◆ Exercise
A word-for-word copy of the entries, with images excluded, is the expected answer.

◆ Supplied data
--------------------------------

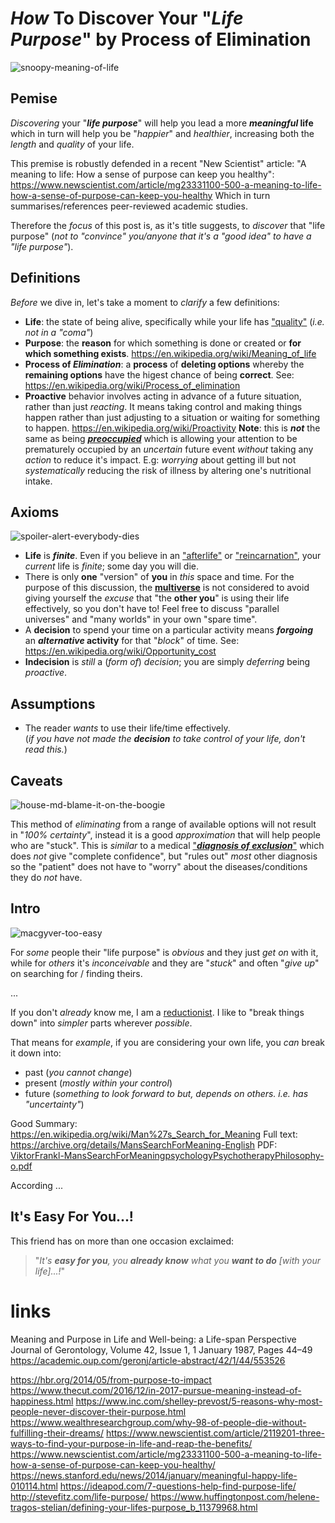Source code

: # _How_ To Discover Your "_Life Purpose_" by Process of Elimination

![snoopy-meaning-of-life](https://user-images.githubusercontent.com/194400/36786692-3b844d4a-1c7f-11e8-8b1a-ba3fe7a1f049.png)


## Pemise

_Discovering_ your "***life purpose***" will help you lead a more **_meaningful_ life**
which in turn will help you be "_happier_" and _healthier_,
increasing both the _length_ and _quality_ of your life.

This premise is robustly defended in a recent "New Scientist" article:
"A meaning to life: How a sense of purpose can keep you healthy":
https://www.newscientist.com/article/mg23331100-500-a-meaning-to-life-how-a-sense-of-purpose-can-keep-you-healthy
Which in turn summarises/references peer-reviewed academic studies.

Therefore the _focus_ of this post is, as it's title suggests, to _discover_ that "life purpose"
(_not to "convince" you/anyone that it's a "good idea" to have a "life purpose"_).


## Definitions

_Before_ we dive in, let's take a moment to _clarify_ a few definitions:

+ **Life**: the state of being alive, specifically while your life has
  ["quality"](https://en.wikipedia.org/wiki/Quality_of_life) (_i.e. not in a "coma"_)
+ **Purpose**: the **reason** for which something is done or created or **for which something exists**.
  https://en.wikipedia.org/wiki/Meaning_of_life
+ **Process of _Elimination_**: a **process** of **deleting options** whereby
  the **remaining options** have the higest chance of being **correct**.
  See: https://en.wikipedia.org/wiki/Process_of_elimination
+ **Proactive** behavior involves acting in advance of a future situation, rather than just _reacting_.
  It means taking control and making things happen rather than just adjusting
  to a situation or waiting for something to happen.
  https://en.wikipedia.org/wiki/Proactivity
  **Note**: this is ***not*** the same as being
  [***preoccupied***](https://en.wiktionary.org/wiki/preoccupied)
  which is allowing your attention to be prematurely occupied
  by an _uncertain_ future event _without_ taking any _action_ to reduce it's impact.
  E.g: _worrying_ about getting ill but not _systematically_ reducing the risk
  of illness by altering one's nutritional intake.

## Axioms

![spoiler-alert-everybody-dies](https://user-images.githubusercontent.com/194400/36802005-72d19f9c-1cab-11e8-806a-8e5a804c8bb5.jpg)

+ **Life** is ***finite***. Even if you believe in an
  ["afterlife"](https://en.wikipedia.org/wiki/Afterlife) or
  ["reincarnation"](https://en.wikipedia.org/wiki/Reincarnation),
  your _current_ life is _finite_; some day you will die.
+ There is only **one** "version" of **you** in _this_ space and time.
  For the purpose of this discussion, the
  [**multiverse**](https://en.wikipedia.org/wiki/Multiverse) is not considered
  to avoid giving yourself the _excuse_ that "the **other you**" is using their life effectively,
  so you don't have to! Feel free to discuss "parallel universes"
  and "many worlds" in your own "spare time".
+ A **decision** to spend your time on a particular activity
  means ***forgoing*** an **_alternative_ activity** for that "_block_" of time.
  See: https://en.wikipedia.org/wiki/Opportunity_cost
+ **Indecision** is _still_ a (_form of_) _decision_; you are simply _deferring_ being _proactive_.


## Assumptions

+ The reader _wants_ to use their life/time effectively. <br />
(_if you have not made the **decision** to take control of your life, don't read this._)


## Caveats

![house-md-blame-it-on-the-boogie](https://user-images.githubusercontent.com/194400/36846983-b1ae527e-1d54-11e8-8478-a6bf462f1ff6.png)

This method of _eliminating_ from a range of available options
will not result in "_100% certainty_", instead it is a good _approximation_
that will help people who are "stuck".
This is _similar_ to a medical
["***diagnosis of exclusion***"](https://en.wikipedia.org/wiki/Diagnosis_of_exclusion)
which does _not_ give "complete confidence",
but "rules out" _most_ other diagnosis
so the "patient" does not have to "worry"
about the diseases/conditions they do _not_ have.




## Intro

![macgyver-too-easy](https://user-images.githubusercontent.com/194400/36802094-b3aab5a8-1cab-11e8-981a-a22768b07023.png)

For _some_ people their "life purpose" is _obvious_
and they just _get on_ with it,
while for _others_ it's _inconceivable_
and they are "_stuck_" and often "_give up_"
on searching for / finding theirs.


...


If you don't _already_ know me,
I am a [reductionist](https://en.wikipedia.org/wiki/Reductionism).
I like to "break things down" into _simpler_ parts wherever _possible_.

That means for _example_, if you are considering your own life,
you _can_ break it down into:
+ past (_you cannot change_)
+ present (_mostly within your control_)
+ future (_something to look forward to but, depends on others. i.e. has "uncertainty"_)




Good Summary: https://en.wikipedia.org/wiki/Man%27s_Search_for_Meaning
Full text: https://archive.org/details/MansSearchForMeaning-English
PDF: [ViktorFrankl-MansSearchForMeaningpsychologyPsychotherapyPhilosophy-o.pdf](https://ia800205.us.archive.org/27/items/MansSearchForMeaning-English/ViktorFrankl-MansSearchForMeaningpsychologyPsychotherapyPhilosophy-o.pdf)

According ...



## It's Easy For You...!

This friend has on more than one occasion exclaimed:

> "_It's **easy for you**, you **already know** what you **want to do** [with your life]...!_"


# links

Meaning and Purpose in Life and Well-being: a Life-span Perspective
Journal of Gerontology, Volume 42, Issue 1, 1 January 1987, Pages 44–49
https://academic.oup.com/geronj/article-abstract/42/1/44/553526

https://hbr.org/2014/05/from-purpose-to-impact
https://www.thecut.com/2016/12/in-2017-pursue-meaning-instead-of-happiness.html
https://www.inc.com/shelley-prevost/5-reasons-why-most-people-never-discover-their-purpose.html
https://www.wealthresearchgroup.com/why-98-of-people-die-without-fulfilling-their-dreams/
https://www.newscientist.com/article/2119201-three-ways-to-find-your-purpose-in-life-and-reap-the-benefits/
https://www.newscientist.com/article/mg23331100-500-a-meaning-to-life-how-a-sense-of-purpose-can-keep-you-healthy/
https://news.stanford.edu/news/2014/january/meaningful-happy-life-010114.html
https://ideapod.com/7-questions-help-find-purpose-life/
http://stevefitz.com/life-purpose/
https://www.huffingtonpost.com/helene-tragos-stelian/defining-your-lifes-purpose_b_11379968.html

--------------------------------

◆ Solution to this exercise
Source code

: # _How_ To Discover Your "_Life Purpose_" by Process of Elimination

![snoopy-meaning-of-life](https://user-images.githubusercontent.com/194400/36786692-3b844d4a-1c7f-11e8-8b1a-ba3fe7a1f049.png)


## Pemise

_Discovering_ your "***life purpose***" will help you lead a more **_meaningful_ life**
which in turn will help you be "_happier_" and _healthier_,
increasing both the _length_ and _quality_ of your life.

This premise is robustly defended in a recent "New Scientist" article:
"A meaning to life: How a sense of purpose can keep you healthy":
https://www.newscientist.com/article/mg23331100-500-a-meaning-to-life-how-a-sense-of-purpose-can-keep-you-healthy
Which in turn summarises/references peer-reviewed academic studies.

Therefore the _focus_ of this post is, as it's title suggests, to _discover_ that "life purpose"
(_not to "convince" you/anyone that it's a "good idea" to have a "life purpose"_).


## Definitions

_Before_ we dive in, let's take a moment to _clarify_ a few definitions:

+ **Life**: the state of being alive, specifically while your life has
  ["quality"](https://en.wikipedia.org/wiki/Quality_of_life) (_i.e. not in a "coma"_)
+ **Purpose**: the **reason** for which something is done or created or **for which something exists**.
  https://en.wikipedia.org/wiki/Meaning_of_life
+ **Process of _Elimination_**: a **process** of **deleting options** whereby
  the **remaining options** have the higest chance of being **correct**.
  See: https://en.wikipedia.org/wiki/Process_of_elimination
+ **Proactive** behavior involves acting in advance of a future situation, rather than just _reacting_.
  It means taking control and making things happen rather than just adjusting
  to a situation or waiting for something to happen.
  https://en.wikipedia.org/wiki/Proactivity
  **Note**: this is ***not*** the same as being
  [***preoccupied***](https://en.wiktionary.org/wiki/preoccupied)
  which is allowing your attention to be prematurely occupied
  by an _uncertain_ future event _without_ taking any _action_ to reduce it's impact.
  E.g: _worrying_ about getting ill but not _systematically_ reducing the risk
  of illness by altering one's nutritional intake.

## Axioms

![spoiler-alert-everybody-dies](https://user-images.githubusercontent.com/194400/36802005-72d19f9c-1cab-11e8-806a-8e5a804c8bb5.jpg)

+ **Life** is ***finite***. Even if you believe in an
  ["afterlife"](https://en.wikipedia.org/wiki/Afterlife) or
  ["reincarnation"](https://en.wikipedia.org/wiki/Reincarnation),
  your _current_ life is _finite_; some day you will die.
+ There is only **one** "version" of **you** in _this_ space and time.
  For the purpose of this discussion, the
  [**multiverse**](https://en.wikipedia.org/wiki/Multiverse) is not considered
  to avoid giving yourself the _excuse_ that "the **other you**" is using their life effectively,
  so you don't have to! Feel free to discuss "parallel universes"
  and "many worlds" in your own "spare time".
+ A **decision** to spend your time on a particular activity
  means ***forgoing*** an **_alternative_ activity** for that "_block_" of time.
  See: https://en.wikipedia.org/wiki/Opportunity_cost
+ **Indecision** is _still_ a (_form of_) _decision_; you are simply _deferring_ being _proactive_.


## Assumptions

+ The reader _wants_ to use their life/time effectively. <br />
(_if you have not made the **decision** to take control of your life, don't read this._)


## Caveats

![house-md-blame-it-on-the-boogie](https://user-images.githubusercontent.com/194400/36846983-b1ae527e-1d54-11e8-8478-a6bf462f1ff6.png)

This method of _eliminating_ from a range of available options
will not result in "_100% certainty_", instead it is a good _approximation_
that will help people who are "stuck".
This is _similar_ to a medical
["***diagnosis of exclusion***"](https://en.wikipedia.org/wiki/Diagnosis_of_exclusion)
which does _not_ give "complete confidence",
but "rules out" _most_ other diagnosis
so the "patient" does not have to "worry"
about the diseases/conditions they do _not_ have.




## Intro

![macgyver-too-easy](https://user-images.githubusercontent.com/194400/36802094-b3aab5a8-1cab-11e8-981a-a22768b07023.png)

For _some_ people their "life purpose" is _obvious_
and they just _get on_ with it,
while for _others_ it's _inconceivable_
and they are "_stuck_" and often "_give up_"
on searching for / finding theirs.


...


If you don't _already_ know me,
I am a [reductionist](https://en.wikipedia.org/wiki/Reductionism).
I like to "break things down" into _simpler_ parts wherever _possible_.

That means for _example_, if you are considering your own life,
you _can_ break it down into:
+ past (_you cannot change_)
+ present (_mostly within your control_)
+ future (_something to look forward to but, depends on others. i.e. has "uncertainty"_)




Good Summary: https://en.wikipedia.org/wiki/Man%27s_Search_for_Meaning
Full text: https://archive.org/details/MansSearchForMeaning-English
PDF: [ViktorFrankl-MansSearchForMeaningpsychologyPsychotherapyPhilosophy-o.pdf](https://ia800205.us.archive.org/27/items/MansSearchForMeaning-English/ViktorFrankl-MansSearchForMeaningpsychologyPsychotherapyPhilosophy-o.pdf)

According ...



## It's Easy For You...!

This friend has on more than one occasion exclaimed:

> "_It's **easy for you**, you **already know** what you **want to do** [with your life]...!_"


# links

Meaning and Purpose in Life and Well-being: a Life-span Perspective
Journal of Gerontology, Volume 42, Issue 1, 1 January 1987, Pages 44–49
https://academic.oup.com/geronj/article-abstract/42/1/44/553526

https://hbr.org/2014/05/from-purpose-to-impact
https://www.thecut.com/2016/12/in-2017-pursue-meaning-instead-of-happiness.html
https://www.inc.com/shelley-prevost/5-reasons-why-most-people-never-discover-their-purpose.html
https://www.wealthresearchgroup.com/why-98-of-people-die-without-fulfilling-their-dreams/
https://www.newscientist.com/article/2119201-three-ways-to-find-your-purpose-in-life-and-reap-the-benefits/
https://www.newscientist.com/article/mg23331100-500-a-meaning-to-life-how-a-sense-of-purpose-can-keep-you-healthy/
https://news.stanford.edu/news/2014/january/meaningful-happy-life-010114.html
https://ideapod.com/7-questions-help-find-purpose-life/
http://stevefitz.com/life-purpose/
https://www.huffingtonpost.com/helene-tragos-stelian/defining-your-lifes-purpose_b_11379968.html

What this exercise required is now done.